Work to complete:
Determine how many lines of the listing contain the word "dependencies". The reply is that number alone.

=== Section Start ===

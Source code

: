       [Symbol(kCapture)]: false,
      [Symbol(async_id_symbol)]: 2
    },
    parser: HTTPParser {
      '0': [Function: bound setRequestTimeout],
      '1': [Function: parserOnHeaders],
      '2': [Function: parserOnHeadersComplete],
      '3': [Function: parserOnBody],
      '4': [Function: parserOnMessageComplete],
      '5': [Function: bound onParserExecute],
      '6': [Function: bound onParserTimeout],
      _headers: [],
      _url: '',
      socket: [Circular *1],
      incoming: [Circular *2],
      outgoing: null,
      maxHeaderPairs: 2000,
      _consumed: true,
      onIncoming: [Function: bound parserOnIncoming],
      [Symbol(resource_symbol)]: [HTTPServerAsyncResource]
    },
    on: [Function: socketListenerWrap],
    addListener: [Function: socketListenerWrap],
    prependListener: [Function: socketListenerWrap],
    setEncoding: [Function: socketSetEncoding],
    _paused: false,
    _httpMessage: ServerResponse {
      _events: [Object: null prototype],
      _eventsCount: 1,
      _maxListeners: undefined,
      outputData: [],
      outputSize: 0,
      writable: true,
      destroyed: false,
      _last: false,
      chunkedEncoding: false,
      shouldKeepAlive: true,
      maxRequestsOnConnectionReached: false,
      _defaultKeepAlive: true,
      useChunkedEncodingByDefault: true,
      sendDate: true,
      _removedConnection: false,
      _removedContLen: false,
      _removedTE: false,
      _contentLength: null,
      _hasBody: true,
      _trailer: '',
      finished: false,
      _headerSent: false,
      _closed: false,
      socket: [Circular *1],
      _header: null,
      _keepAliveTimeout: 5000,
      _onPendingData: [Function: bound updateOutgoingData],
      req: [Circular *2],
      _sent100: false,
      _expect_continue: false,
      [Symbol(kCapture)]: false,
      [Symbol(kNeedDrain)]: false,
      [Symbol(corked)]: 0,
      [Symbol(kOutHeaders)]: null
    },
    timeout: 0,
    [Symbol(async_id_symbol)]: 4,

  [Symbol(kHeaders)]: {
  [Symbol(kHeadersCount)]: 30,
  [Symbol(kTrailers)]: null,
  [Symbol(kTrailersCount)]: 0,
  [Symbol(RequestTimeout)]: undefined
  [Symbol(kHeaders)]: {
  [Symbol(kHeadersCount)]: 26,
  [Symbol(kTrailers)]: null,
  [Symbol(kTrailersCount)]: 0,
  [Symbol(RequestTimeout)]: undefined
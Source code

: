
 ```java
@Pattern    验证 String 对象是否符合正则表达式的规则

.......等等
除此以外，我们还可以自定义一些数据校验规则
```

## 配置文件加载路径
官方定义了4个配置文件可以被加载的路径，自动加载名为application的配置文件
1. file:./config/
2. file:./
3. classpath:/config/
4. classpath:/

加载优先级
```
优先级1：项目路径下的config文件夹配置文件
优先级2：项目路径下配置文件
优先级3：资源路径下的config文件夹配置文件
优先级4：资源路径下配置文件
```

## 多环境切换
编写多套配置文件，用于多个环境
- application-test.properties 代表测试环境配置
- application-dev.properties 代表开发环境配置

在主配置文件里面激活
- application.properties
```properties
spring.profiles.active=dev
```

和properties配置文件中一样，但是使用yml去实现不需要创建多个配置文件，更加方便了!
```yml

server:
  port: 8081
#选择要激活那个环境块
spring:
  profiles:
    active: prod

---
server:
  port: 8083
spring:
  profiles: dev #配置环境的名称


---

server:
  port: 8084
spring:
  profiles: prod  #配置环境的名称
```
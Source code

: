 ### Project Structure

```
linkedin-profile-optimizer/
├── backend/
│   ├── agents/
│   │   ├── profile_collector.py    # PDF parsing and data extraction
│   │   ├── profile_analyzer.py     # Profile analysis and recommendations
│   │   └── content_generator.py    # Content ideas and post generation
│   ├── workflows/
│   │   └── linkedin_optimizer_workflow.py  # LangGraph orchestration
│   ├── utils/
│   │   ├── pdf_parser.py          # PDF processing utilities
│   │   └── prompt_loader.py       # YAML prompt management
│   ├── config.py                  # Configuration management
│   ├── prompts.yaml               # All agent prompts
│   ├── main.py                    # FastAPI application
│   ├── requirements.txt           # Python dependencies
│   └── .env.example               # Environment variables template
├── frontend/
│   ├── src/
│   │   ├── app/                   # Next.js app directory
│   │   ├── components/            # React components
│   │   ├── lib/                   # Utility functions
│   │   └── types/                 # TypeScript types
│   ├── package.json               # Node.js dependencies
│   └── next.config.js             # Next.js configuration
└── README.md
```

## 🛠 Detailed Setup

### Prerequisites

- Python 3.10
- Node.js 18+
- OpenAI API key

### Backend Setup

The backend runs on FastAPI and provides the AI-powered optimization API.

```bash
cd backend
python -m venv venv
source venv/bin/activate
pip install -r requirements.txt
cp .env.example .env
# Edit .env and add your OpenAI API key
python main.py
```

=== Section End ===

Solution to the problem:
2